YOUR INSTRUCTIONS
Find every line in the records below that contains "dashboard", and copy it.

MATERIAL FOR THIS EXERCISE
↓
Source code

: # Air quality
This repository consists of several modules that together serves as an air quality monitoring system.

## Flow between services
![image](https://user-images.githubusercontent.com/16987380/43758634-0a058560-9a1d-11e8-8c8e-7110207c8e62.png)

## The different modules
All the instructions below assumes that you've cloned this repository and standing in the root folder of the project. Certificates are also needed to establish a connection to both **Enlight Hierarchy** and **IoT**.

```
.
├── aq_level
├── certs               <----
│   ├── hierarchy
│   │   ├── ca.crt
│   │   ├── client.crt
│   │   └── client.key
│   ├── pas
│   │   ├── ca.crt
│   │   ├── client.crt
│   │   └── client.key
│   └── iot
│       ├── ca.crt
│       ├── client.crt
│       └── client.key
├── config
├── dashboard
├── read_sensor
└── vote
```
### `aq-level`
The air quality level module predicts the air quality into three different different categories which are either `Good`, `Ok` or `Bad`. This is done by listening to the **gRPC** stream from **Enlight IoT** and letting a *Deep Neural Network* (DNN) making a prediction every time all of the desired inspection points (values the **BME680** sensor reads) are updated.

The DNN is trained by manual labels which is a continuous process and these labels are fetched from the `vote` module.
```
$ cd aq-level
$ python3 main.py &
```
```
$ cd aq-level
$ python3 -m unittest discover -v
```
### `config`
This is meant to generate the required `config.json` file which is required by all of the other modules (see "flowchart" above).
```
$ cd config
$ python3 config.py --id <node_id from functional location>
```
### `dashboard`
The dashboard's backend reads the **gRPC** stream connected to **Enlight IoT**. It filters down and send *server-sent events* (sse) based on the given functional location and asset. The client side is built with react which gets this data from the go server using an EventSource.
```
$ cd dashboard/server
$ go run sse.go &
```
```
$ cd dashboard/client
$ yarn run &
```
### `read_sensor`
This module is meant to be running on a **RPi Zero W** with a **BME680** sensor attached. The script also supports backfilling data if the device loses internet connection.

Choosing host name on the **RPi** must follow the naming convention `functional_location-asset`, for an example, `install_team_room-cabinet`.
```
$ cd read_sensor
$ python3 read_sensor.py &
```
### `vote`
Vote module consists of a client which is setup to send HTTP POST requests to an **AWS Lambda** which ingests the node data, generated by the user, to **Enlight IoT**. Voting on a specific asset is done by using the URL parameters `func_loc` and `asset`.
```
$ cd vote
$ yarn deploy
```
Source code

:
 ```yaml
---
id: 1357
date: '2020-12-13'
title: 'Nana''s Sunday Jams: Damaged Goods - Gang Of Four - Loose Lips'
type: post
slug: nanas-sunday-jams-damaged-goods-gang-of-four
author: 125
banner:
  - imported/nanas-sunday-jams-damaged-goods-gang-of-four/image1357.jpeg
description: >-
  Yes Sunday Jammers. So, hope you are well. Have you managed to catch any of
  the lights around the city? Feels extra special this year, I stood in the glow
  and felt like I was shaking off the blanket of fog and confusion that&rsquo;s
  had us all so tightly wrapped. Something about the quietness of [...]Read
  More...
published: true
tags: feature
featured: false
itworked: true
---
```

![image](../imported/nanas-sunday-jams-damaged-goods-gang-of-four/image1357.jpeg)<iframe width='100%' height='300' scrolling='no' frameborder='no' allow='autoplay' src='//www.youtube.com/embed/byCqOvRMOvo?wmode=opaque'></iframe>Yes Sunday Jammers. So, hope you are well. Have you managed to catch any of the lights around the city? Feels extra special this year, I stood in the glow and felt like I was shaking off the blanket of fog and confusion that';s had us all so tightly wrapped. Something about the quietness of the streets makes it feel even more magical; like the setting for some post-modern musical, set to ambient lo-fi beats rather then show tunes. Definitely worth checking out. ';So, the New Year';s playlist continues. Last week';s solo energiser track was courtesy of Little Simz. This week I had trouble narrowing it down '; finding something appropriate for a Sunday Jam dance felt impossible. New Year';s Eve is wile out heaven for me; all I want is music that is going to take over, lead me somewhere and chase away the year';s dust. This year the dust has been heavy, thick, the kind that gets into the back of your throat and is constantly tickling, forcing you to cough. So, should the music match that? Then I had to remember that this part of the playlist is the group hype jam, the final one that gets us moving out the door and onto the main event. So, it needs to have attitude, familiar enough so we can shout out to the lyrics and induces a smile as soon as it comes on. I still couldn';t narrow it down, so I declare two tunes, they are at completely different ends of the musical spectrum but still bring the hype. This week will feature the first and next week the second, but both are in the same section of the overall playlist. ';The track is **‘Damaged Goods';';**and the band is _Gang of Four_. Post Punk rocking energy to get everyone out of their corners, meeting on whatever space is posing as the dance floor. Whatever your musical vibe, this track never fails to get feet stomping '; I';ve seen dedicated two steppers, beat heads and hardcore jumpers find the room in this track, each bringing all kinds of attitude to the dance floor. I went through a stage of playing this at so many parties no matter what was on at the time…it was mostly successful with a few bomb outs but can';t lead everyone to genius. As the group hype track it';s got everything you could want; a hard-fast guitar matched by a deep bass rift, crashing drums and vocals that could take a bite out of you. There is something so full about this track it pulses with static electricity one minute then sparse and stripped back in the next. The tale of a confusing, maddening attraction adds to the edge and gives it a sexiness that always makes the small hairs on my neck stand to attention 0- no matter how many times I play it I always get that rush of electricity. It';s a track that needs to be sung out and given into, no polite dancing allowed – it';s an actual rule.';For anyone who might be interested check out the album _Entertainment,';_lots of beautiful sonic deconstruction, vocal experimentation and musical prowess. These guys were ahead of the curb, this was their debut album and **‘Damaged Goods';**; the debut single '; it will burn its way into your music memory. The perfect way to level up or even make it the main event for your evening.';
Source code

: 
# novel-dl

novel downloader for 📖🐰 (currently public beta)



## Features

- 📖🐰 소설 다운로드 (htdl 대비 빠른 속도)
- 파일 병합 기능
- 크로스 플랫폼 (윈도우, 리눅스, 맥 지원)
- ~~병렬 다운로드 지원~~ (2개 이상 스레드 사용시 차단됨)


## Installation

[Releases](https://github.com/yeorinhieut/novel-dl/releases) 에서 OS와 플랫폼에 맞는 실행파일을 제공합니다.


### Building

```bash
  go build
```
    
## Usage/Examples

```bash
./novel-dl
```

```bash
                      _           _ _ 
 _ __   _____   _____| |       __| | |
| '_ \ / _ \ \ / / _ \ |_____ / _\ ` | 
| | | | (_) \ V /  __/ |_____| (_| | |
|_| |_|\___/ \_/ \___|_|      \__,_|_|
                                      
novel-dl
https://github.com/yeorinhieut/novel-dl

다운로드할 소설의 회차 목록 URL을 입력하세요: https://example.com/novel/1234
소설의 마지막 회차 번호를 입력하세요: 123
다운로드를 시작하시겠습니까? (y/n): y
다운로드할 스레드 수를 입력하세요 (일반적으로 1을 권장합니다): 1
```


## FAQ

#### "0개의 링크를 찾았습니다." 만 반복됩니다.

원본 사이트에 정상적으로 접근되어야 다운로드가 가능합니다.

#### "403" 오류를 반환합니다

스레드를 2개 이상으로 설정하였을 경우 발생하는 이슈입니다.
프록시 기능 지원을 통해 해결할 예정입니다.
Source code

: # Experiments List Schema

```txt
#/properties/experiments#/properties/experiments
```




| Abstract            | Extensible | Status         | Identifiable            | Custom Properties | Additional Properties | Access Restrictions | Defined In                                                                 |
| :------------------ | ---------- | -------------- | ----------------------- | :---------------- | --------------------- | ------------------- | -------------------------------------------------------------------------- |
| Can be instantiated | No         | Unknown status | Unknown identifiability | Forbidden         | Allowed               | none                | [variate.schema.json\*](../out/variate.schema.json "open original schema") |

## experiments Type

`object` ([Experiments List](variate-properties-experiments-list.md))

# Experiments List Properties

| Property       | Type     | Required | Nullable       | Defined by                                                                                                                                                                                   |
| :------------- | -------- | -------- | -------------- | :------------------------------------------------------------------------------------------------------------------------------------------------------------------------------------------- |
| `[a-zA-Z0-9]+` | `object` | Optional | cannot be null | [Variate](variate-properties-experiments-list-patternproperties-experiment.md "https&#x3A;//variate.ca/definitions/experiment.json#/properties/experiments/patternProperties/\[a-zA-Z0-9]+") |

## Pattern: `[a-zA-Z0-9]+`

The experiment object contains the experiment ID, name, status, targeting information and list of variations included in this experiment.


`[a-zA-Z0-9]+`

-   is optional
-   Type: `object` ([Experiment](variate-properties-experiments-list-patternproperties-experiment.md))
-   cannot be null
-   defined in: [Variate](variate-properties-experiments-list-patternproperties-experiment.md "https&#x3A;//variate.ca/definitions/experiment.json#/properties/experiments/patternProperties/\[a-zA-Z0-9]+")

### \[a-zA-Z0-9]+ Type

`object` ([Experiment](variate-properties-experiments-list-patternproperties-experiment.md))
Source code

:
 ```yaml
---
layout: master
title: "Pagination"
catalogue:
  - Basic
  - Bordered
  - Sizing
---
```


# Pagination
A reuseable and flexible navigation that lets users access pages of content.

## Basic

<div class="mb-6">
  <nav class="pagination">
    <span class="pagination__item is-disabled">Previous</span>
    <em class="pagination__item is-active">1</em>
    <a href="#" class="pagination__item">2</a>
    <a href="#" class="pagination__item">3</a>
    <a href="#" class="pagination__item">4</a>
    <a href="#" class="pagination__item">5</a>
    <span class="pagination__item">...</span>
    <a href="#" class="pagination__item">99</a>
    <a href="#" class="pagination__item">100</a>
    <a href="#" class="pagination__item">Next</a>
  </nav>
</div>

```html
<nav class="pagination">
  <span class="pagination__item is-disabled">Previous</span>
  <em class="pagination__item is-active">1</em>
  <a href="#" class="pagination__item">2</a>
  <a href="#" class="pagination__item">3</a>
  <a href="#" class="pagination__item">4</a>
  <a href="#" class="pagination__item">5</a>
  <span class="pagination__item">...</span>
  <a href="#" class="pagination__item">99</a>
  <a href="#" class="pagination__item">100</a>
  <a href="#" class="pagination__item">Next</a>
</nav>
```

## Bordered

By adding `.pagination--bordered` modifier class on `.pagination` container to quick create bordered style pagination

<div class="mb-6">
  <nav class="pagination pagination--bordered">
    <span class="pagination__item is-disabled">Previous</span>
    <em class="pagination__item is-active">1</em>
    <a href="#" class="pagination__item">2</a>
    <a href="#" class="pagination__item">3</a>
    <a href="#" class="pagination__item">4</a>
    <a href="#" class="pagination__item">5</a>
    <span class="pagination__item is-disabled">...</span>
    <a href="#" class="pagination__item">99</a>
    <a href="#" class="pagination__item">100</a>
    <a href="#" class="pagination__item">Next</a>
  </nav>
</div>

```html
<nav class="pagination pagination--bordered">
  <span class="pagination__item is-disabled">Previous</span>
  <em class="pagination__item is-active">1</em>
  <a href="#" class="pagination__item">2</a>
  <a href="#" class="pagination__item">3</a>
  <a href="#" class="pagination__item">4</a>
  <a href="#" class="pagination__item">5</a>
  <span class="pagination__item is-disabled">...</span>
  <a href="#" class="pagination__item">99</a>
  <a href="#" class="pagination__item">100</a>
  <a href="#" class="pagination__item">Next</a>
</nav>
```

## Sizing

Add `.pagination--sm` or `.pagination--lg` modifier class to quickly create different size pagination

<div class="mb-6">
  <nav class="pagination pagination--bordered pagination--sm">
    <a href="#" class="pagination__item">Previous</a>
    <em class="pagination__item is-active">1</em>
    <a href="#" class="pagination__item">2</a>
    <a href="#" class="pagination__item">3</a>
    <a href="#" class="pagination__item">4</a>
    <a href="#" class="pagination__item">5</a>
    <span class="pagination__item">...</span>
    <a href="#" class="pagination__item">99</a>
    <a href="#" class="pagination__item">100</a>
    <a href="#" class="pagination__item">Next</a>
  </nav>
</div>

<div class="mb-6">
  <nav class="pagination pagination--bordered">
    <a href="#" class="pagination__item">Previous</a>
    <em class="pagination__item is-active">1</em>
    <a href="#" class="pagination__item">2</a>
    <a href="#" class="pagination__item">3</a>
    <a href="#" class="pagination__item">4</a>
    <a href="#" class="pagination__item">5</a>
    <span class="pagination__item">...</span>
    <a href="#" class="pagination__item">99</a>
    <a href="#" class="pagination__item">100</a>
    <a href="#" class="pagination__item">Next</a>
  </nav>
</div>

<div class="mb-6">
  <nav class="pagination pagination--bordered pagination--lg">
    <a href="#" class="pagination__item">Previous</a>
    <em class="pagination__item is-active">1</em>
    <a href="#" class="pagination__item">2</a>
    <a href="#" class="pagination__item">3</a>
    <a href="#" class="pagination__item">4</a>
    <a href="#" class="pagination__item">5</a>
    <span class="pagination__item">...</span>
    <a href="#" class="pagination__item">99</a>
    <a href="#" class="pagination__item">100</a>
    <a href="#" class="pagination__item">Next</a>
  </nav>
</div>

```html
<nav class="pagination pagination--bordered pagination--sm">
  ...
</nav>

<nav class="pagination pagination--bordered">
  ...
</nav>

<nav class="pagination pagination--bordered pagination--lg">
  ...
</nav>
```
↑
PROBLEM SOLUTION
├── dashboard
### `dashboard`
The dashboard's backend reads the **gRPC** stream connected to **Enlight IoT**. It filters down and send *server-sent events* (sse) based on the given functional location and asset. The client side is built with react which gets this data from the go server using an EventSource.
$ cd dashboard/server
$ cd dashboard/client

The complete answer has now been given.